■ **Entries shown**:
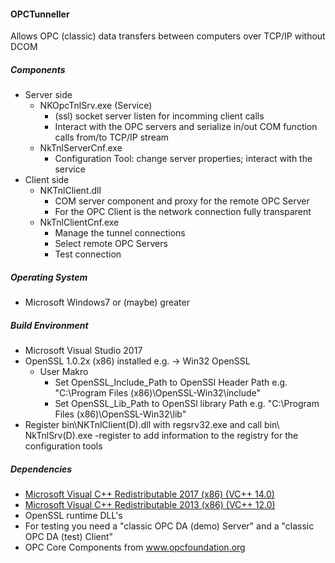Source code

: #### OPCTunneller
Allows OPC (classic) data transfers between computers over TCP/IP without DCOM
##### Components
- Server side
	- NKOpcTnlSrv.exe (Service) 
		- (ssl) socket server listen for incomming client calls
		- Interact with the OPC servers and serialize in/out COM function calls from/to TCP/IP stream
	- NkTnlServerCnf.exe
		- Configuration Tool: change server properties; interact with the service 
- Client side
	- NKTnlClient.dll
		- COM server component and proxy for the remote OPC Server
		- For the OPC Client is the network connection fully transparent 
	- NkTnlClientCnf.exe
		- Manage the tunnel connections
		- Select remote OPC Servers
		- Test connection
##### Operating System
- Microsoft Windows7 or (maybe) greater
##### Build Environment
- Microsoft Visual Studio 2017
- OpenSSL 1.0.2x (x86) installed e.g. -> Win32 OpenSSL	
	- User Makro
		- Set OpenSSL_Include_Path to OpenSSl Header Path e.g. "C:\Program Files (x86)\OpenSSL-Win32\include\"
		- Set OpenSSL_Lib_Path to OpenSSl library Path e.g. "C:\Program Files (x86)\OpenSSL-Win32\lib"
- Register bin\NKTnlClient(D).dll with regsrv32.exe and call bin\ NkTnlSrv(D).exe -register 
to add information to the registry for the configuration tools 
##### Dependencies
- [Microsoft Visual C++ Redistributable 2017 (x86) (VC++ 14.0)](https://support.microsoft.com/de-de/help/2977003/the-latest-supported-visual-c-downloads)
- [Microsoft Visual C++ Redistributable 2013 (x86) (VC++ 12.0)](https://support.microsoft.com/de-de/help/2977003/the-latest-supported-visual-c-downloads)
- OpenSSL runtime DLL's
- For testing you need a "classic OPC DA (demo) Server" and a "classic OPC DA (test) Client" 
- OPC Core Components from www.opcfoundation.org
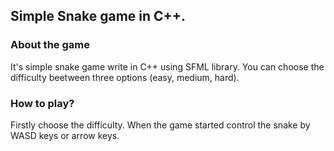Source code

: ## Simple Snake game in C++.
### About the game
It's simple snake game write in C++ using SFML library. You can choose the difficulty beetween three options (easy, medium, hard).
### How to play?
Firstly choose the difficulty. When the game started control the snake by WASD keys or arrow keys.
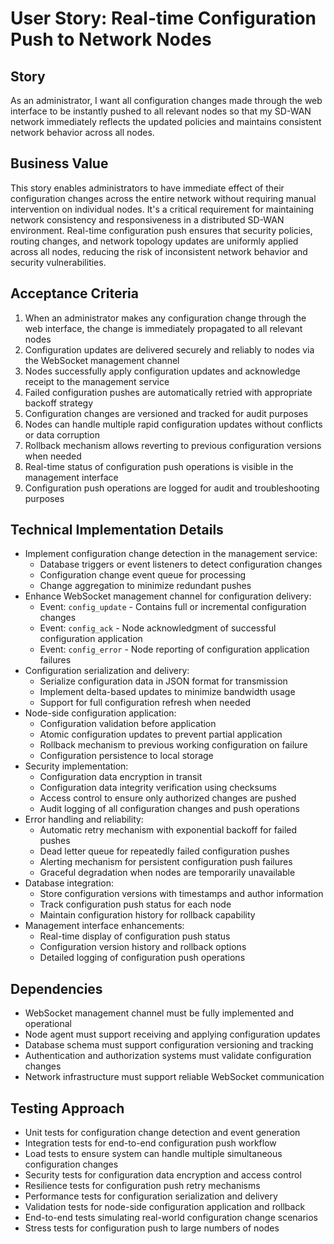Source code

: # User Story: Real-time Configuration Push to Network Nodes

## Story
As an administrator, I want all configuration changes made through the web interface to be instantly pushed to all relevant nodes so that my SD-WAN network immediately reflects the updated policies and maintains consistent network behavior across all nodes.

## Business Value
This story enables administrators to have immediate effect of their configuration changes across the entire network without requiring manual intervention on individual nodes. It's a critical requirement for maintaining network consistency and responsiveness in a distributed SD-WAN environment. Real-time configuration push ensures that security policies, routing changes, and network topology updates are uniformly applied across all nodes, reducing the risk of inconsistent network behavior and security vulnerabilities.

## Acceptance Criteria
1. When an administrator makes any configuration change through the web interface, the change is immediately propagated to all relevant nodes
2. Configuration updates are delivered securely and reliably to nodes via the WebSocket management channel
3. Nodes successfully apply configuration updates and acknowledge receipt to the management service
4. Failed configuration pushes are automatically retried with appropriate backoff strategy
5. Configuration changes are versioned and tracked for audit purposes
6. Nodes can handle multiple rapid configuration updates without conflicts or data corruption
7. Rollback mechanism allows reverting to previous configuration versions when needed
8. Real-time status of configuration push operations is visible in the management interface
9. Configuration push operations are logged for audit and troubleshooting purposes

## Technical Implementation Details
- Implement configuration change detection in the management service:
  - Database triggers or event listeners to detect configuration changes
  - Configuration change event queue for processing
  - Change aggregation to minimize redundant pushes
- Enhance WebSocket management channel for configuration delivery:
  - Event: `config_update` - Contains full or incremental configuration changes
  - Event: `config_ack` - Node acknowledgment of successful configuration application
  - Event: `config_error` - Node reporting of configuration application failures
- Configuration serialization and delivery:
  - Serialize configuration data in JSON format for transmission
  - Implement delta-based updates to minimize bandwidth usage
  - Support for full configuration refresh when needed
- Node-side configuration application:
  - Configuration validation before application
  - Atomic configuration updates to prevent partial application
  - Rollback mechanism to previous working configuration on failure
  - Configuration persistence to local storage
- Security implementation:
  - Configuration data encryption in transit
  - Configuration data integrity verification using checksums
  - Access control to ensure only authorized changes are pushed
  - Audit logging of all configuration changes and push operations
- Error handling and reliability:
  - Automatic retry mechanism with exponential backoff for failed pushes
  - Dead letter queue for repeatedly failed configuration pushes
  - Alerting mechanism for persistent configuration push failures
  - Graceful degradation when nodes are temporarily unavailable
- Database integration:
  - Store configuration versions with timestamps and author information
  - Track configuration push status for each node
  - Maintain configuration history for rollback capability
- Management interface enhancements:
  - Real-time display of configuration push status
  - Configuration version history and rollback options
  - Detailed logging of configuration push operations

## Dependencies
- WebSocket management channel must be fully implemented and operational
- Node agent must support receiving and applying configuration updates
- Database schema must support configuration versioning and tracking
- Authentication and authorization systems must validate configuration changes
- Network infrastructure must support reliable WebSocket communication

## Testing Approach
- Unit tests for configuration change detection and event generation
- Integration tests for end-to-end configuration push workflow
- Load tests to ensure system can handle multiple simultaneous configuration changes
- Security tests for configuration data encryption and access control
- Resilience tests for configuration push retry mechanisms
- Performance tests for configuration serialization and delivery
- Validation tests for node-side configuration application and rollback
- End-to-end tests simulating real-world configuration change scenarios
- Stress tests for configuration push to large numbers of nodes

■ **Your assignment**: Give the preceding data back exactly, minus every picture.

■ **Answer section**:
Source code

: #### OPCTunneller
Allows OPC (classic) data transfers between computers over TCP/IP without DCOM
##### Components
- Server side
	- NKOpcTnlSrv.exe (Service) 
		- (ssl) socket server listen for incomming client calls
		- Interact with the OPC servers and serialize in/out COM function calls from/to TCP/IP stream
	- NkTnlServerCnf.exe
		- Configuration Tool: change server properties; interact with the service 
- Client side
	- NKTnlClient.dll
		- COM server component and proxy for the remote OPC Server
		- For the OPC Client is the network connection fully transparent 
	- NkTnlClientCnf.exe
		- Manage the tunnel connections
		- Select remote OPC Servers
		- Test connection
##### Operating System
- Microsoft Windows7 or (maybe) greater
##### Build Environment
- Microsoft Visual Studio 2017
- OpenSSL 1.0.2x (x86) installed e.g. -> Win32 OpenSSL	
	- User Makro
		- Set OpenSSL_Include_Path to OpenSSl Header Path e.g. "C:\Program Files (x86)\OpenSSL-Win32\include\"
		- Set OpenSSL_Lib_Path to OpenSSl library Path e.g. "C:\Program Files (x86)\OpenSSL-Win32\lib"
- Register bin\NKTnlClient(D).dll with regsrv32.exe and call bin\ NkTnlSrv(D).exe -register 
to add information to the registry for the configuration tools 
##### Dependencies
- [Microsoft Visual C++ Redistributable 2017 (x86) (VC++ 14.0)](https://support.microsoft.com/de-de/help/2977003/the-latest-supported-visual-c-downloads)
- [Microsoft Visual C++ Redistributable 2013 (x86) (VC++ 12.0)](https://support.microsoft.com/de-de/help/2977003/the-latest-supported-visual-c-downloads)
- OpenSSL runtime DLL's
- For testing you need a "classic OPC DA (demo) Server" and a "classic OPC DA (test) Client" 
- OPC Core Components from www.opcfoundation.org
Source code

: ## Simple Snake game in C++.
### About the game
It's simple snake game write in C++ using SFML library. You can choose the difficulty beetween three options (easy, medium, hard).
### How to play?
Firstly choose the difficulty. When the game started control the snake by WASD keys or arrow keys.
Source code

: # User Story: Real-time Configuration Push to Network Nodes

## Story
As an administrator, I want all configuration changes made through the web interface to be instantly pushed to all relevant nodes so that my SD-WAN network immediately reflects the updated policies and maintains consistent network behavior across all nodes.

## Business Value
This story enables administrators to have immediate effect of their configuration changes across the entire network without requiring manual intervention on individual nodes. It's a critical requirement for maintaining network consistency and responsiveness in a distributed SD-WAN environment. Real-time configuration push ensures that security policies, routing changes, and network topology updates are uniformly applied across all nodes, reducing the risk of inconsistent network behavior and security vulnerabilities.

## Acceptance Criteria
1. When an administrator makes any configuration change through the web interface, the change is immediately propagated to all relevant nodes
2. Configuration updates are delivered securely and reliably to nodes via the WebSocket management channel
3. Nodes successfully apply configuration updates and acknowledge receipt to the management service
4. Failed configuration pushes are automatically retried with appropriate backoff strategy
5. Configuration changes are versioned and tracked for audit purposes
6. Nodes can handle multiple rapid configuration updates without conflicts or data corruption
7. Rollback mechanism allows reverting to previous configuration versions when needed
8. Real-time status of configuration push operations is visible in the management interface
9. Configuration push operations are logged for audit and troubleshooting purposes

## Technical Implementation Details
- Implement configuration change detection in the management service:
  - Database triggers or event listeners to detect configuration changes
  - Configuration change event queue for processing
  - Change aggregation to minimize redundant pushes
- Enhance WebSocket management channel for configuration delivery:
  - Event: `config_update` - Contains full or incremental configuration changes
  - Event: `config_ack` - Node acknowledgment of successful configuration application
  - Event: `config_error` - Node reporting of configuration application failures
- Configuration serialization and delivery:
  - Serialize configuration data in JSON format for transmission
  - Implement delta-based updates to minimize bandwidth usage
  - Support for full configuration refresh when needed
- Node-side configuration application:
  - Configuration validation before application
  - Atomic configuration updates to prevent partial application
  - Rollback mechanism to previous working configuration on failure
  - Configuration persistence to local storage
- Security implementation:
  - Configuration data encryption in transit
  - Configuration data integrity verification using checksums
  - Access control to ensure only authorized changes are pushed
  - Audit logging of all configuration changes and push operations
- Error handling and reliability:
  - Automatic retry mechanism with exponential backoff for failed pushes
  - Dead letter queue for repeatedly failed configuration pushes
  - Alerting mechanism for persistent configuration push failures
  - Graceful degradation when nodes are temporarily unavailable
- Database integration:
  - Store configuration versions with timestamps and author information
  - Track configuration push status for each node
  - Maintain configuration history for rollback capability
- Management interface enhancements:
  - Real-time display of configuration push status
  - Configuration version history and rollback options
  - Detailed logging of configuration push operations

## Dependencies
- WebSocket management channel must be fully implemented and operational
- Node agent must support receiving and applying configuration updates
- Database schema must support configuration versioning and tracking
- Authentication and authorization systems must validate configuration changes
- Network infrastructure must support reliable WebSocket communication

## Testing Approach
- Unit tests for configuration change detection and event generation
- Integration tests for end-to-end configuration push workflow
- Load tests to ensure system can handle multiple simultaneous configuration changes
- Security tests for configuration data encryption and access control
- Resilience tests for configuration push retry mechanisms
- Performance tests for configuration serialization and delivery
- Validation tests for node-side configuration application and rollback
- End-to-end tests simulating real-world configuration change scenarios
- Stress tests for configuration push to large numbers of nodes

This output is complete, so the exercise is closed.